J’ai passé le ramadan avec une famille musulmane : ce que j’ai compris va bien au-delà du jeûne

Religion

Par Nicolas

J’ai passé le ramadan avec une famille musulmane : ce que j’ai compris va bien au-delà du jeûne

J’ai récemment eu l’honneur d’être invité chez la famille Benali pour partager leur expérience du Ramadan. Avec mon expérience de pratiquant catholique, cette immersion m’a profondément touché et m’a permis de découvrir une dimension du jeûne musulman que je n’avais jamais saisie auparavant. Je voudrais aujourd’hui partager avec vous cette expérience enrichissante qui va bien au-delà de la simple privation de nourriture.

La découverte d’une spiritualité familiale

Lorsque j’ai franchi le seuil de leur maison, j’ai immédiatement été saisi par l’atmosphère particulière qui y régnait. Une sérénité palpable, un calme propice à la méditation et au recueillement. Monsieur Benali, père de trois enfants, m’a accueilli avec une chaleur qui contrastait avec la rigueur du jeûne qu’il observait depuis l’aube.

Ce qui m’a frappé d’emblée, c’est la manière dont le Ramadan transforme profondément le rythme et l’organisation de la vie familiale. Les repères temporels sont modifiés, les habitudes bouleversées. Pourtant, loin d’être vécu comme une contrainte, ce chamboulement semble créer un espace-temps privilégié où chacun se recentre sur l’essentiel.

Un soir, alors que nous attendions l’appel à la prière pour rompre le jeûne, leur fille aînée m’a confié : « Le Ramadan, c’est le mois où je me sens le plus proche de mes parents et de mes frères. » Cette phrase a résonné en moi. N’est-ce pas là une quête universelle que nous partageons tous, croyants de différentes confessions, ce désir de communion avec nos proches et avec le divin ?

J’ai observé comment les membres de cette famille, privés de nourriture pendant la journée, semblaient paradoxalement plus disponibles les uns pour les autres. Moins distraits par les satisfactions immédiates, ils paraissaient plus à l’écoute, plus attentifs aux besoins d’autrui.

Les vertus universelles révélées par le jeûne

Au fil des jours passés auprès des Benali, j’ai pu identifier plusieurs vertus que cultive le Ramadan et qui font écho à notre propre tradition chrétienne du Carême :

  • La maîtrise de soi – Apprendre à dominer ses pulsions et ses désirs
  • L’empathie envers les plus démunis – Ressentir dans sa chair ce que vivent ceux qui souffrent de la faim
  • La gratitude – Redécouvrir la valeur des nourritures terrestres et spirituelles
  • Le détachement – Se libérer temporairement de l’emprise des biens matériels
  • La patience – Cultiver cette vertu cardinale dans l’attente du repas du soir

Un après-midi particulièrement éprouvant, alors que la soif commençait à se faire sentir, j’ai été témoin d’un geste qui m’a bouleversé. Monsieur Benali, apprenant qu’un voisin âgé était souffrant, s’est immédiatement proposé pour l’accompagner à l’hôpital, sans hésitation malgré sa fatigue évidente. Cette abnégation, cette capacité à se donner aux autres malgré ses propres privations, n’est-elle pas l’essence même de ce que nous appelons la charité dans notre tradition ?

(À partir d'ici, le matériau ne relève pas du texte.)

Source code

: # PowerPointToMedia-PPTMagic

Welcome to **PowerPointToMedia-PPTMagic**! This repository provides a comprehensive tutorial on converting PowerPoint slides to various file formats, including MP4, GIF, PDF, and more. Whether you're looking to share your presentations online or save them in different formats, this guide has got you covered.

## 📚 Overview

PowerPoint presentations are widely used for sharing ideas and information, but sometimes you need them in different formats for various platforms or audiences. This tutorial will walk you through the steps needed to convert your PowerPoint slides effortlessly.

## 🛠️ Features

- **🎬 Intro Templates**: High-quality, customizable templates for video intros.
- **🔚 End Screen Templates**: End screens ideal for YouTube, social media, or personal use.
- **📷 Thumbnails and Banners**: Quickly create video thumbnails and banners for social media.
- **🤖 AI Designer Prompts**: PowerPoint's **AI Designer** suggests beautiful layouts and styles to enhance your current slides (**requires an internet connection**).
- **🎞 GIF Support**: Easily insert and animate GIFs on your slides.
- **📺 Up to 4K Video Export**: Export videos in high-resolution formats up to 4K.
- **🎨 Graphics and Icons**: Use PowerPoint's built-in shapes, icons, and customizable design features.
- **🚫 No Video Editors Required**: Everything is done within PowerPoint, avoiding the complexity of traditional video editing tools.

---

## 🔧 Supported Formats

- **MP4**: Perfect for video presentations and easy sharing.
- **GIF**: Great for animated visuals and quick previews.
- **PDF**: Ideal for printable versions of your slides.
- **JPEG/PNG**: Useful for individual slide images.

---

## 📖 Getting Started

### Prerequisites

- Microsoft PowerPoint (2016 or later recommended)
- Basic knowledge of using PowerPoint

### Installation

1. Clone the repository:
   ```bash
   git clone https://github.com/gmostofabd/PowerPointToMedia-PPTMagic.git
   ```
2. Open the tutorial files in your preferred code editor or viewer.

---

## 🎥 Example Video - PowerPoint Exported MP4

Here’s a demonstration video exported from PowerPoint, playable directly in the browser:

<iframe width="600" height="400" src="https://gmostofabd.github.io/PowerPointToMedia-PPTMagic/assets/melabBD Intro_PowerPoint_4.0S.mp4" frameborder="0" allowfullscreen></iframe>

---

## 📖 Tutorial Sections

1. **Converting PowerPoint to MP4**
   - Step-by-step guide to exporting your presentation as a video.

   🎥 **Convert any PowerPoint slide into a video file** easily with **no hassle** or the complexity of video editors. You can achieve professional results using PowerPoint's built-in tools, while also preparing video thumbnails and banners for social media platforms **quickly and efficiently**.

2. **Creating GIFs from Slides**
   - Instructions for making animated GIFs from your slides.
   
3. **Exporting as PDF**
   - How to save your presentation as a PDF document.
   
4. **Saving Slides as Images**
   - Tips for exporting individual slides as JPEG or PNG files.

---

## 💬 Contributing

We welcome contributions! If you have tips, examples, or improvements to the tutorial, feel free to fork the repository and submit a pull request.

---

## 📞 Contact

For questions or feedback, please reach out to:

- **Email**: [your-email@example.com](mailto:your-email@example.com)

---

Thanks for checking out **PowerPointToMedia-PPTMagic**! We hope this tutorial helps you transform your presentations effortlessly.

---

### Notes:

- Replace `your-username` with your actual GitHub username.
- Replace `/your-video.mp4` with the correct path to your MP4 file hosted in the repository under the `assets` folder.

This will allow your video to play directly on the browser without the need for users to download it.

Dialogue interreligieux autour de la table

Le moment de l’iftar, ce repas qui rompt le jeûne au coucher du soleil, a été pour moi l’occasion de riches échanges théologiques. Autour des dattes traditionnelles et du harira fumant, nos conversations ont tissé des ponts entre nos deux traditions.

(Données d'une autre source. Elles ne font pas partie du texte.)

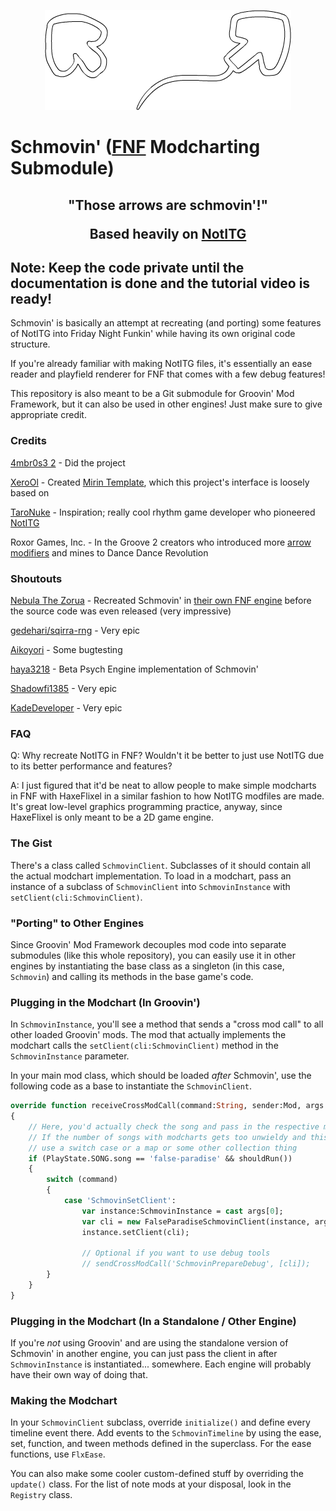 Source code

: <p align="center">
  <img src="https://github.com/4mbr0s3-2/Schmovin/blob/main/SchmovinLogo.png?raw=true" alt="Schmovin' Logo, \"upscaled\" from Bob's Onslaught's shoutouts screen"/>
</p>

# Schmovin' ([FNF](https://github.com/ninjamuffin99/Funkin) Modcharting Submodule)
<h2 align="center">"Those arrows are schmovin'!"</p>

Based heavily on <a href="https://notitg.heysora.net/">NotITG</a>

## Note: Keep the code private until the documentation is done and the tutorial video is ready!

Schmovin' is basically an attempt at recreating (and porting) some features of NotITG into Friday Night Funkin' while having its own original code structure. 

If you're already familiar with making NotITG files, it's essentially an ease reader and playfield renderer for FNF that comes with a few debug features!

This repository is also meant to be a Git submodule for Groovin' Mod Framework, but it can also be used in other engines! Just make sure to give appropriate credit.

### Credits

[4mbr0s3 2](https://www.youtube.com/channel/UCez-Erpr0oqmC71vnDrM9yA) - Did the project

[XeroOl](https://www.youtube.com/c/XeroOl) - Created [Mirin Template](https://xerool.github.io/notitg-mirin/), which this project's interface is loosely based on

[TaroNuke](https://twitter.com/TaroNuke) - Inspiration; really cool rhythm game developer who pioneered [NotITG](https://notitg.heysora.net/)

Roxor Games, Inc. - In the Groove 2 creators who introduced more [arrow modifiers](http://manual.pocitac.com/en/modifiers.html) and mines to Dance Dance Revolution

### Shoutouts

[Nebula The Zorua](https://twitter.com/Nebula_Zorua) - Recreated Schmovin' in [their own FNF engine](https://github.com/nebulazorua/andromeda-engine/blob/e6686c04ccebada08d8574e1c46b6188738debb2/source/modchart/modifiers/PerspectiveModifier.hx) before the source code was even released (very impressive)

[gedehari/sqirra-rng](https://twitter.com/gedehari) - Very epic

[Aikoyori](https://twitter.com/Aikoyori) - Some bugtesting

[haya3218](https://github.com/haya3218) - Beta Psych Engine implementation of Schmovin'

[Shadowfi1385](https://twitter.com/Shadowfi1385) - Very epic

[KadeDeveloper](https://twitter.com/kade0912) - Very epic

### FAQ
Q: Why recreate NotITG in FNF? Wouldn't it be better to just use NotITG due to its better performance and features?

A: I just figured that it'd be neat to allow people to make simple modcharts in FNF with HaxeFlixel in a similar fashion to how NotITG modfiles are made. It's great low-level graphics programming practice, anyway, since HaxeFlixel is only meant to be a 2D game engine.

### The Gist
There's a class called `SchmovinClient`. Subclasses of it should contain all the actual modchart implementation. 
To load in a modchart, pass an instance of a subclass of `SchmovinClient` into `SchmovinInstance` with `setClient(cli:SchmovinClient)`.

### "Porting" to Other Engines
Since Groovin' Mod Framework decouples mod code into separate submodules (like this whole repository), you can easily use it in other engines by instantiating the base class as a singleton (in this case, `Schmovin`) and calling its methods in the base game's code.

### Plugging in the Modchart (In Groovin')
In `SchmovinInstance`, you'll see a method that sends a "cross mod call" to all other loaded Groovin' mods.
The mod that actually implements the modchart calls the `setClient(cli:SchmovinClient)` method in the `SchmovinInstance` parameter.

In your main mod class, which should be loaded *after* Schmovin', use the following code as a base to instantiate the `SchmovinClient`.
```haxe
override function receiveCrossModCall(command:String, sender:Mod, args:Array<Dynamic>)
{
    // Here, you'd actually check the song and pass in the respective modchart
    // If the number of songs with modcharts gets too unwieldy and this code gets too long,
    // use a switch case or a map or some other collection thing 
    if (PlayState.SONG.song == 'false-paradise' && shouldRun())
    {
        switch (command)
        {
            case 'SchmovinSetClient':
                var instance:SchmovinInstance = cast args[0];
                var cli = new FalseParadiseSchmovinClient(instance, args[1], args[2]);
                instance.setClient(cli);
                
                // Optional if you want to use debug tools
                // sendCrossModCall('SchmovinPrepareDebug', [cli]);
        }
    }
}
```

### Plugging in the Modchart (In a Standalone / Other Engine)

If you're *not* using Groovin' and are using the standalone version of Schmovin' in another engine, you can just pass the client in after `SchmovinInstance` is instantiated... somewhere. Each engine will probably have their own way of doing that.

### Making the Modchart
In your `SchmovinClient` subclass, override `initialize()` and define every timeline event there.
Add events to the `SchmovinTimeline` by using the ease, set, function, and tween methods defined in the superclass.
For the ease functions, use `FlxEase`.

You can also make some cooler custom-defined stuff by overriding the `update()` class.
For the list of note mods at your disposal, look in the `Registry` class.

Voici un aperçu des parallèles que nous avons pu établir entre nos pratiques respectives :

Pratique musulmane Équivalent chrétien
Ramadan (mois de jeûne) Carême (40 jours de pénitence)
Iftar (rupture du jeûne) Repas pascal (après le jeûne)
Zakat al-Fitr (aumône de fin de Ramadan) Aumône de Carême
Nuit du Destin (Laylat al-Qadr) Veillée pascale

Ce qui m’a particulièrement touché, c’est de constater combien nos traditions, malgré leurs différences théologiques, partagent cette intuition fondamentale : le jeûne comme voie d’accès privilégiée à une dimension plus profonde de l’existence. Il ne s’agit pas simplement de se priver, mais de créer un espace intérieur propice à la rencontre avec soi-même, avec les autres et avec Dieu.

En quittant la famille Benali après cette expérience marquante, j’ai emporté avec moi bien plus qu’un simple souvenir. J’ai acquis une compréhension plus riche de ce que signifie vraiment le jeûne dans son acception la plus noble – non pas une mortification stérile, mais une pratique vivifiante qui nous rappelle notre humanité commune et notre aspiration partagée vers le transcendant.